**What is being asked**
All lines in the records below that hold "class" are to be shown.

**Task inputs**
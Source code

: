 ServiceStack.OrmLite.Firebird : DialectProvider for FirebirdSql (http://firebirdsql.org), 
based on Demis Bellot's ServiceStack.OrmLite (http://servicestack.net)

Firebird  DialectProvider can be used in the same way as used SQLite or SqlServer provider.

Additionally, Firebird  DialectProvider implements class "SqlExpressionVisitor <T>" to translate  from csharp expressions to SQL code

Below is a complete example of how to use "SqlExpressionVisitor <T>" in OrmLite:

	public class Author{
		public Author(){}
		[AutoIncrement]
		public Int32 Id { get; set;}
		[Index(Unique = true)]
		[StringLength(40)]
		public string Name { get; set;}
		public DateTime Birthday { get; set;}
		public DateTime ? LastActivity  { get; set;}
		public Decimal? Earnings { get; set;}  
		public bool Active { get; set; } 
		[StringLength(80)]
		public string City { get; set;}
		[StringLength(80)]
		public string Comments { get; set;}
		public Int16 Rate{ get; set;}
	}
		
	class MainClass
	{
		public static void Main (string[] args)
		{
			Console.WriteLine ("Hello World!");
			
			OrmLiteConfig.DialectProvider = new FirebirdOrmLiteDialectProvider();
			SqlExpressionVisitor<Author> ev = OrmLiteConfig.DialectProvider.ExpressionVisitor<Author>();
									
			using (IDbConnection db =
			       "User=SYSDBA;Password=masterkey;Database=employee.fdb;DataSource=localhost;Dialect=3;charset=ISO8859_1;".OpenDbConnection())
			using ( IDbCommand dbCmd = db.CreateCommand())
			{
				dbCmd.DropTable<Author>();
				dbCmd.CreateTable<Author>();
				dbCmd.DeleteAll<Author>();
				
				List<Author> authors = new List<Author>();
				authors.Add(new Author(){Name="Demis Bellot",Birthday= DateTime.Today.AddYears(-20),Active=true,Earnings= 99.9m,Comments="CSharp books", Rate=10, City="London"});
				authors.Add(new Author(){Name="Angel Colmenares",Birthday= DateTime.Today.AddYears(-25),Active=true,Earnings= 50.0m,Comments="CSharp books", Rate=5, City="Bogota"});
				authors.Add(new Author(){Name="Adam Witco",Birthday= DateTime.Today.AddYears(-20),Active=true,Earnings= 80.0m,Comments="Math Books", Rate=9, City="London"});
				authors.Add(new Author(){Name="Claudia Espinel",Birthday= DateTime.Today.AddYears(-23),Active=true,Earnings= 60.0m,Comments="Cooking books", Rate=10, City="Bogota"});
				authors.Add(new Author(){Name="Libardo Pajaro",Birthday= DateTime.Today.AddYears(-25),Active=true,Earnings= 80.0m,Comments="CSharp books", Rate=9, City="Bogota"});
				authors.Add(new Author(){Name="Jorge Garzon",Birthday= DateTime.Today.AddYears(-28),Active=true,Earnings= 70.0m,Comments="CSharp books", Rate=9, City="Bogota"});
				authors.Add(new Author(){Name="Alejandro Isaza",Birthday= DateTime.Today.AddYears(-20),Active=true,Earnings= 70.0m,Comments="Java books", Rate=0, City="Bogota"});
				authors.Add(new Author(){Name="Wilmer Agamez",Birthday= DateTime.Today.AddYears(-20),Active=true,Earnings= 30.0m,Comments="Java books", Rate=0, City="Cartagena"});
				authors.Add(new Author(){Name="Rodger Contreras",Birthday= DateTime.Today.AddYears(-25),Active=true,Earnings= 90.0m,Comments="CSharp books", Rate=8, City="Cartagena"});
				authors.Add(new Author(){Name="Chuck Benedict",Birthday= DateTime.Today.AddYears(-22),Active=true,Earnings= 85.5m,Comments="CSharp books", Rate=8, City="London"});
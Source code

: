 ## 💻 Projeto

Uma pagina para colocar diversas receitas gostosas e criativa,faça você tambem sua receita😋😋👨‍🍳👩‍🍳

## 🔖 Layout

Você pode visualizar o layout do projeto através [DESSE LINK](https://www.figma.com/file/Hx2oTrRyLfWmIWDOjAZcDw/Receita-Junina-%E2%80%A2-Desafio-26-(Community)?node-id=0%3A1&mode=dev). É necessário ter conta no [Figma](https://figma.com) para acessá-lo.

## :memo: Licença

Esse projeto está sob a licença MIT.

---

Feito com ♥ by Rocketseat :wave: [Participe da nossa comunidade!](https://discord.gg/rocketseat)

**Written response**
Additionally, Firebird  DialectProvider implements class "SqlExpressionVisitor <T>" to translate  from csharp expressions to SQL code
	public class Author{
	class MainClass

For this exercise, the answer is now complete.